I don't think you can generalize very much about sensors or their
design. The CMOS advantage seems to be the ability to put noise
reduction on the sensor itself. The CCD is inherently quieter without
noise reduction because of the significantly higher fill factor, the
actual percentage of the pixel pitch that is covered with light
sensitive material. A major goal of the CMOS designs used by Nikon
are primarily to get the data off the sensor so that they can get 8
frames per second. Some of that high speed design was used on the CCD
in the D200 CCD which has 5 fps and a quieter sensor than the CMOS in
the D2X. The FujiFilm F10 and F11 cameras use CCD designs and are
several stops quieter in the digital noise department than the
competition. It is the cleverness of execution that counts.

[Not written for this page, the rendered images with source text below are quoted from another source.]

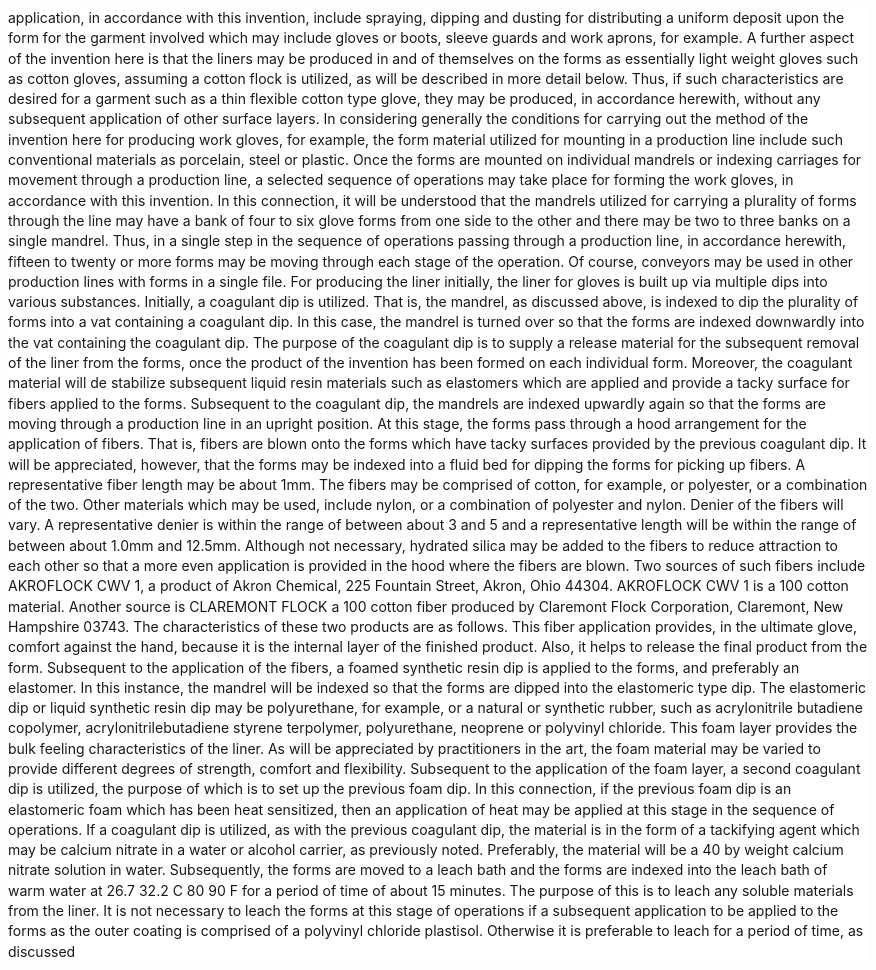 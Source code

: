 application, in accordance with this invention, include spraying, dipping and dusting for distributing a uniform deposit upon the form for the garment involved which may include gloves or boots, sleeve guards and work aprons, for example. A further aspect of the invention here is that the liners may be produced in and of themselves on the forms as essentially light weight gloves such as cotton gloves, assuming a cotton flock is utilized, as will be described in more detail below. Thus, if such characteristics are desired for a garment such as a thin flexible cotton type glove, they may be produced, in accordance herewith, without any subsequent application of other surface layers. In considering generally the conditions for carrying out the method of the invention here for producing work gloves, for example, the form material utilized for mounting in a production line include such conventional materials as porcelain, steel or plastic. Once the forms are mounted on individual mandrels or indexing carriages for movement through a production line, a selected sequence of operations may take place for forming the work gloves, in accordance with this invention. In this connection, it will be understood that the mandrels utilized for carrying a plurality of forms through the line may have a bank of four to six glove forms from one side to the other and there may be two to three banks on a single mandrel. Thus, in a single step in the sequence of operations passing through a production line, in accordance herewith, fifteen to twenty or more forms may be moving through each stage of the operation. Of course, conveyors may be used in other production lines with forms in a single file. For producing the liner initially, the liner for gloves is built up via multiple dips into various substances. Initially, a coagulant dip is utilized. That is, the mandrel, as discussed above, is indexed to dip the plurality of forms into a vat containing a coagulant dip. In this case, the mandrel is turned over so that the forms are indexed downwardly into the vat containing the coagulant dip. The purpose of the coagulant dip is to supply a release material for the subsequent removal of the liner from the forms, once the product of the invention has been formed on each individual form. Moreover, the coagulant material will de stabilize subsequent liquid resin materials such as elastomers which are applied and provide a tacky surface for fibers applied to the forms. Subsequent to the coagulant dip, the mandrels are indexed upwardly again so that the forms are moving through a production line in an upright position. At this stage, the forms pass through a hood arrangement for the application of fibers. That is, fibers are blown onto the forms which have tacky surfaces provided by the previous coagulant dip. It will be appreciated, however, that the forms may be indexed into a fluid bed for dipping the forms for picking up fibers. A representative fiber length may be about 1mm. The fibers may be comprised of cotton, for example, or polyester, or a combination of the two. Other materials which may be used, include nylon, or a combination of polyester and nylon. Denier of the fibers will vary. A representative denier is within the range of between about 3 and 5 and a representative length will be within the range of between about 1.0mm and 12.5mm. Although not necessary, hydrated silica may be added to the fibers to reduce attraction to each other so that a more even application is provided in the hood where the fibers are blown. Two sources of such fibers include AKROFLOCK CWV 1, a product of Akron Chemical, 225 Fountain Street, Akron, Ohio 44304. AKROFLOCK CWV 1 is a 100 cotton material. Another source is CLAREMONT FLOCK a 100 cotton fiber produced by Claremont Flock Corporation, Claremont, New Hampshire 03743. The characteristics of these two products are as follows. This fiber application provides, in the ultimate glove, comfort against the hand, because it is the internal layer of the finished product. Also, it helps to release the final product from the form. Subsequent to the application of the fibers, a foamed synthetic resin dip is applied to the forms, and preferably an elastomer. In this instance, the mandrel will be indexed so that the forms are dipped into the elastomeric type dip. The elastomeric dip or liquid synthetic resin dip may be polyurethane, for example, or a natural or synthetic rubber, such as acrylonitrile butadiene copolymer, acrylonitrilebutadiene styrene terpolymer, polyurethane, neoprene or polyvinyl chloride. This foam layer provides the bulk feeling characteristics of the liner. As will be appreciated by practitioners in the art, the foam material may be varied to provide different degrees of strength, comfort and flexibility. Subsequent to the application of the foam layer, a second coagulant dip is utilized, the purpose of which is to set up the previous foam dip. In this connection, if the previous foam dip is an elastomeric foam which has been heat sensitized, then an application of heat may be applied at this stage in the sequence of operations. If a coagulant dip is utilized, as with the previous coagulant dip, the material is in the form of a tackifying agent which may be calcium nitrate in a water or alcohol carrier, as previously noted. Preferably, the material will be a 40 by weight calcium nitrate solution in water. Subsequently, the forms are moved to a leach bath and the forms are indexed into the leach bath of warm water at 26.7 32.2 C 80 90 F for a period of time of about 15 minutes. The purpose of this is to leach any soluble materials from the liner. It is not necessary to leach the forms at this stage of operations if a subsequent application to be applied to the forms as the outer coating is comprised of a polyvinyl chloride plastisol. Otherwise it is preferable to leach for a period of time, as discussed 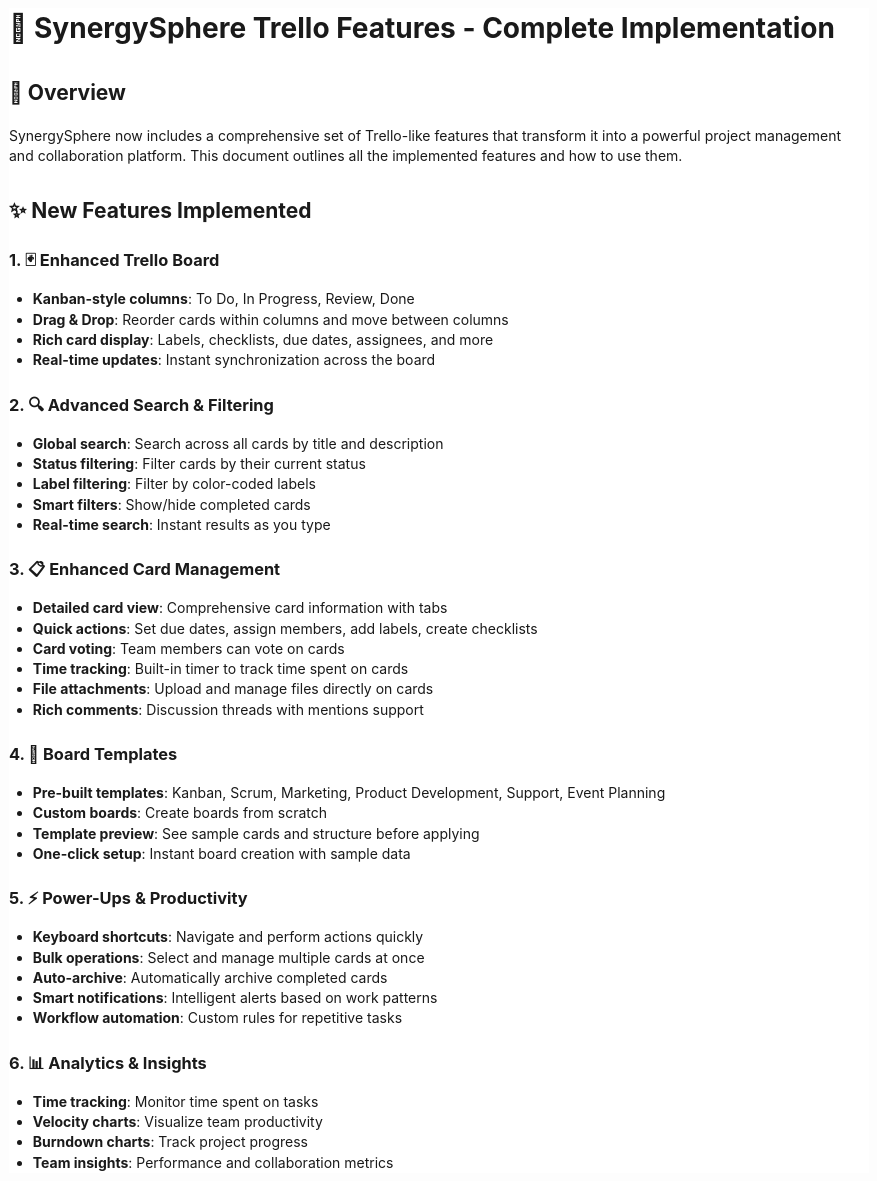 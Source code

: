 # 🎯 SynergySphere Trello Features - Complete Implementation

## 🚀 Overview

SynergySphere now includes a comprehensive set of Trello-like features that transform it into a powerful project management and collaboration platform. This document outlines all the implemented features and how to use them.

## ✨ New Features Implemented

### 1. 🃏 Enhanced Trello Board
- **Kanban-style columns**: To Do, In Progress, Review, Done
- **Drag & Drop**: Reorder cards within columns and move between columns
- **Rich card display**: Labels, checklists, due dates, assignees, and more
- **Real-time updates**: Instant synchronization across the board

### 2. 🔍 Advanced Search & Filtering
- **Global search**: Search across all cards by title and description
- **Status filtering**: Filter cards by their current status
- **Label filtering**: Filter by color-coded labels
- **Smart filters**: Show/hide completed cards
- **Real-time search**: Instant results as you type

### 3. 📋 Enhanced Card Management
- **Detailed card view**: Comprehensive card information with tabs
- **Quick actions**: Set due dates, assign members, add labels, create checklists
- **Card voting**: Team members can vote on cards
- **Time tracking**: Built-in timer to track time spent on cards
- **File attachments**: Upload and manage files directly on cards
- **Rich comments**: Discussion threads with mentions support

### 4. 🎨 Board Templates
- **Pre-built templates**: Kanban, Scrum, Marketing, Product Development, Support, Event Planning
- **Custom boards**: Create boards from scratch
- **Template preview**: See sample cards and structure before applying
- **One-click setup**: Instant board creation with sample data

### 5. ⚡ Power-Ups & Productivity
- **Keyboard shortcuts**: Navigate and perform actions quickly
- **Bulk operations**: Select and manage multiple cards at once
- **Auto-archive**: Automatically archive completed cards
- **Smart notifications**: Intelligent alerts based on work patterns
- **Workflow automation**: Custom rules for repetitive tasks

### 6. 📊 Analytics & Insights
- **Time tracking**: Monitor time spent on tasks
- **Velocity charts**: Visualize team productivity
- **Burndown charts**: Track project progress
- **Team insights**: Performance and collaboration metrics

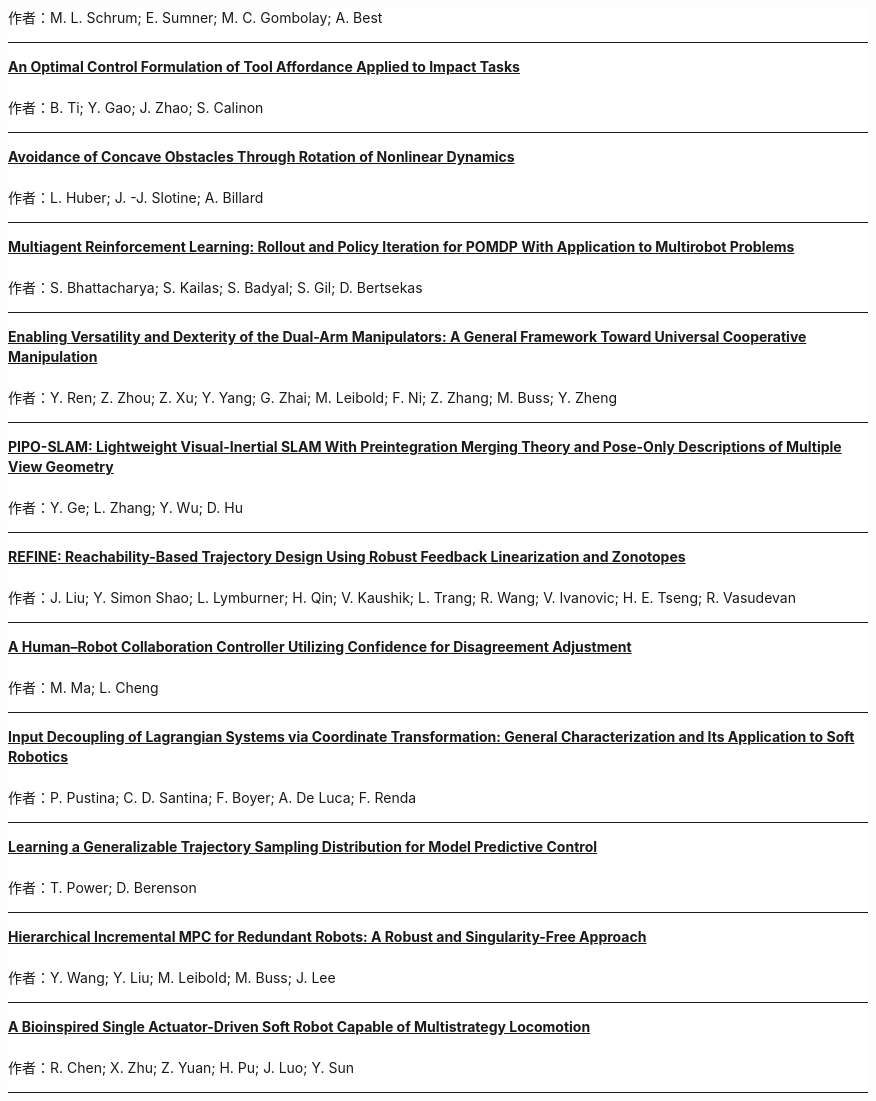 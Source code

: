作者：M. L. Schrum; E. Sumner; M. C. Gombolay; A. Best
****
**[An Optimal Control Formulation of Tool Affordance Applied to Impact Tasks	](	https://ieeexplore.ieee.org/stamp/stamp.jsp?arnumber=10436354)**  
**[]()**  
作者：B. Ti; Y. Gao; J. Zhao; S. Calinon
****
**[Avoidance of Concave Obstacles Through Rotation of Nonlinear Dynamics	](	https://ieeexplore.ieee.org/stamp/stamp.jsp?arnumber=10363679)**  
**[]()**  
作者：L. Huber; J. -J. Slotine; A. Billard
****
**[Multiagent Reinforcement Learning: Rollout and Policy Iteration for POMDP With Application to Multirobot Problems	](	https://ieeexplore.ieee.org/stamp/stamp.jsp?arnumber=10374262)**  
**[]()**  
作者：S. Bhattacharya; S. Kailas; S. Badyal; S. Gil; D. Bertsekas
****
**[Enabling Versatility and Dexterity of the Dual-Arm Manipulators: A General Framework Toward Universal Cooperative Manipulation	](	https://ieeexplore.ieee.org/stamp/stamp.jsp?arnumber=10449470)**  
**[]()**  
作者：Y. Ren; Z. Zhou; Z. Xu; Y. Yang; G. Zhai; M. Leibold; F. Ni; Z. Zhang; M. Buss; Y. Zheng
****
**[PIPO-SLAM: Lightweight Visual-Inertial SLAM With Preintegration Merging Theory and Pose-Only Descriptions of Multiple View Geometry	](	https://ieeexplore.ieee.org/stamp/stamp.jsp?arnumber=10438889)**  
**[]()**  
作者：Y. Ge; L. Zhang; Y. Wu; D. Hu
****
**[REFINE: Reachability-Based Trajectory Design Using Robust Feedback Linearization and Zonotopes	](	https://ieeexplore.ieee.org/stamp/stamp.jsp?arnumber=10438895)**  
**[]()**  
作者：J. Liu; Y. Simon Shao; L. Lymburner; H. Qin; V. Kaushik; L. Trang; R. Wang; V. Ivanovic; H. E. Tseng; R. Vasudevan
****
**[A Human–Robot Collaboration Controller Utilizing Confidence for Disagreement Adjustment	](	https://ieeexplore.ieee.org/stamp/stamp.jsp?arnumber=10449476)**  
**[]()**  
作者：M. Ma; L. Cheng
****
**[Input Decoupling of Lagrangian Systems via Coordinate Transformation: General Characterization and Its Application to Soft Robotics	](	https://ieeexplore.ieee.org/stamp/stamp.jsp?arnumber=10449375)**  
**[]()**  
作者：P. Pustina; C. D. Santina; F. Boyer; A. De Luca; F. Renda
****
**[Learning a Generalizable Trajectory Sampling Distribution for Model Predictive Control	](	https://ieeexplore.ieee.org/stamp/stamp.jsp?arnumber=10449376)**  
**[]()**  
作者：T. Power; D. Berenson
****
**[Hierarchical Incremental MPC for Redundant Robots: A Robust and Singularity-Free Approach	](	https://ieeexplore.ieee.org/stamp/stamp.jsp?arnumber=10449433)**  
**[]()**  
作者：Y. Wang; Y. Liu; M. Leibold; M. Buss; J. Lee
****
**[A Bioinspired Single Actuator-Driven Soft Robot Capable of Multistrategy Locomotion	](	https://ieeexplore.ieee.org/stamp/stamp.jsp?arnumber=10449469)**  
**[]()**  
作者：R. Chen; X. Zhu; Z. Yuan; H. Pu; J. Luo; Y. Sun
****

Back in the heyday of gull wing MB race cars their swing axles got
much more respect than the ones in VWs taking a tumble off a curved
road.
Winsor
Long Beach, California, USA
On Jan 27, 2006, at 11:11 PM, Andrew Fildes wrote:
>
> The early CMOS sensors were not used because they were noisy and
> crude compared to CCD's. Things have changed and the ones used in the
> Canon are useable at 1600 ISO which can't be claimed sensibly by
> others. The high end Nikon pro bodies also use CMOS.